[Stored data]
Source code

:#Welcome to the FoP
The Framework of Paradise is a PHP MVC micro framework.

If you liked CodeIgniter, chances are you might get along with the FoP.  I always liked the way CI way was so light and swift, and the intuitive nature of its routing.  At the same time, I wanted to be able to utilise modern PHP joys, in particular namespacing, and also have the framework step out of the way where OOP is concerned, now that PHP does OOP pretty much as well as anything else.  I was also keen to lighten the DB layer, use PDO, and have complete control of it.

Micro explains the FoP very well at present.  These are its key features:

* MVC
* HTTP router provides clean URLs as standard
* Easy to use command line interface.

● Exercise directions: Out of the entries above, write out only the lines between the line holding "The Framework of" and the line holding "If you liked", inclusive, each exactly as given.

● Task solution:
The Framework of Paradise is a PHP MVC micro framework.

If you liked CodeIgniter, chances are you might get along with the FoP.  I always liked the way CI way was so light and swift, and the intuitive nature of its routing.  At the same time, I wanted to be able to utilise modern PHP joys, in particular namespacing, and also have the framework step out of the way where OOP is concerned, now that PHP does OOP pretty much as well as anything else.  I was also keen to lighten the DB layer, use PDO, and have complete control of it.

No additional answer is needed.